I had a student a while ago who wrote a line that stuck with me, about the Talmud being a book that assumes, from the very first page, that you’ve already read the Talmud. Being a new director of an academic unit is a bit like that. By the time you start, you’re already well in the middle of it, the mess and muddle of email chains that long predate you and meetings and reports about things you’re racing to catch up to. Where do you get a handle on something like the Centre for Diaspora and Transnational Studies? What is it, even? A suite of rooms on the second floor of the Jackman Humanities Building; an ever-changing collection of people sometimes referred to (in those reports) as various percentage points; a list of courses, some aspirational and some long-dormant; a series of public events (see below); an institutional history whose origins I’m still plumbing; an organizing idea, which only sometimes seems to be doing the work of organizing.

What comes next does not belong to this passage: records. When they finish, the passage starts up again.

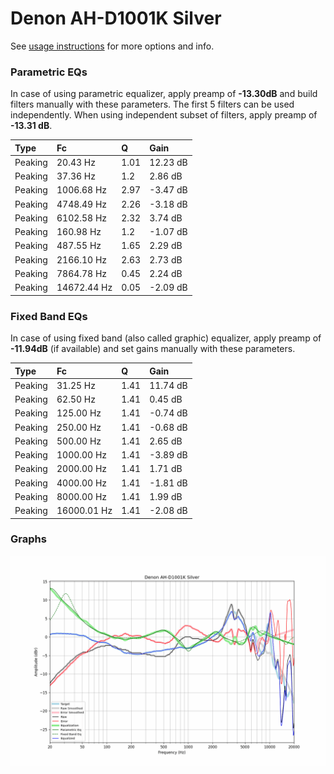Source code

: # Denon AH-D1001K Silver
See [usage instructions](https://github.com/jaakkopasanen/AutoEq#usage) for more options and info.

### Parametric EQs
In case of using parametric equalizer, apply preamp of **-13.30dB** and build filters manually
with these parameters. The first 5 filters can be used independently.
When using independent subset of filters, apply preamp of **-13.31 dB**.

| Type    | Fc          |    Q | Gain     |
|:--------|:------------|:-----|:---------|
| Peaking | 20.43 Hz    | 1.01 | 12.23 dB |
| Peaking | 37.36 Hz    | 1.2  | 2.86 dB  |
| Peaking | 1006.68 Hz  | 2.97 | -3.47 dB |
| Peaking | 4748.49 Hz  | 2.26 | -3.18 dB |
| Peaking | 6102.58 Hz  | 2.32 | 3.74 dB  |
| Peaking | 160.98 Hz   | 1.2  | -1.07 dB |
| Peaking | 487.55 Hz   | 1.65 | 2.29 dB  |
| Peaking | 2166.10 Hz  | 2.63 | 2.73 dB  |
| Peaking | 7864.78 Hz  | 0.45 | 2.24 dB  |
| Peaking | 14672.44 Hz | 0.05 | -2.09 dB |

### Fixed Band EQs
In case of using fixed band (also called graphic) equalizer, apply preamp of **-11.94dB**
(if available) and set gains manually with these parameters.

| Type    | Fc          |    Q | Gain     |
|:--------|:------------|:-----|:---------|
| Peaking | 31.25 Hz    | 1.41 | 11.74 dB |
| Peaking | 62.50 Hz    | 1.41 | 0.45 dB  |
| Peaking | 125.00 Hz   | 1.41 | -0.74 dB |
| Peaking | 250.00 Hz   | 1.41 | -0.68 dB |
| Peaking | 500.00 Hz   | 1.41 | 2.65 dB  |
| Peaking | 1000.00 Hz  | 1.41 | -3.89 dB |
| Peaking | 2000.00 Hz  | 1.41 | 1.71 dB  |
| Peaking | 4000.00 Hz  | 1.41 | -1.81 dB |
| Peaking | 8000.00 Hz  | 1.41 | 1.99 dB  |
| Peaking | 16000.01 Hz | 1.41 | -2.08 dB |

### Graphs
![](./Denon%20AH-D1001K%20Silver.png)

It takes a while to see it all, and I won’t claim I’ve managed that.
And yet we soldier on. The photos and event descriptions in this report, compiled by Katharine Bell, can give you some sense of what we’ve been doing. Even better, come to our events in person. I hope to see some of you at the welcome-back breakfast next January, to hear one of our speakers, and to join the get-together April and M.J. are planning. Or just drop by for a snack and a talk!
While the whole picture still eludes me, I’ve had a few tantalizing glimpses of DTS in action. A student, Petra Biddle-Gottesman, told me about Ken MacDonald shepherding his class around the neighborhoods, food halls, alleyways, and places of worship of “Transnational Toronto”; I spent some time with the president and vice president of our student union, April Yoo and M.J. Kotikela, hearing about what drew them to the major; I wandered around Evergreen Brickworks with some colleagues on our retreat; I valiantly struggled with reports and budgets with Antonela Arhin; and I pondered the changing meanings of diaspora and transnationalism with faculty at L'Espresso Bar Mercurio. Some days, I walk through the front door of that suite of rooms and pass a gaggle of students in the lounge and wish I had time to drop in, but I don’t, because I’m the Director and it turns out that’s an actual job. Even so, something in me lifts, as if were DTS holding me and not (as I feared at first) that I had to hold the Centre and keep it afloat. There is enough here, people doing their various things, that sometimes, even rushing to a meeting I’m late for, I can rest a bit on the ongoing web of this thing that holds us together.
Maybe this question of what DTS is comes down to the map Katharine and Petra put up near our front door, with the yarn showing the many places we come from, radiating to and from the place in JHB we also call, provisionally, home. You pin down some piece of it for a minute or two, but the whole is a complicated picture, with some parts here and some elsewhere. And maybe what you don’t so clearly see is the more precious for that.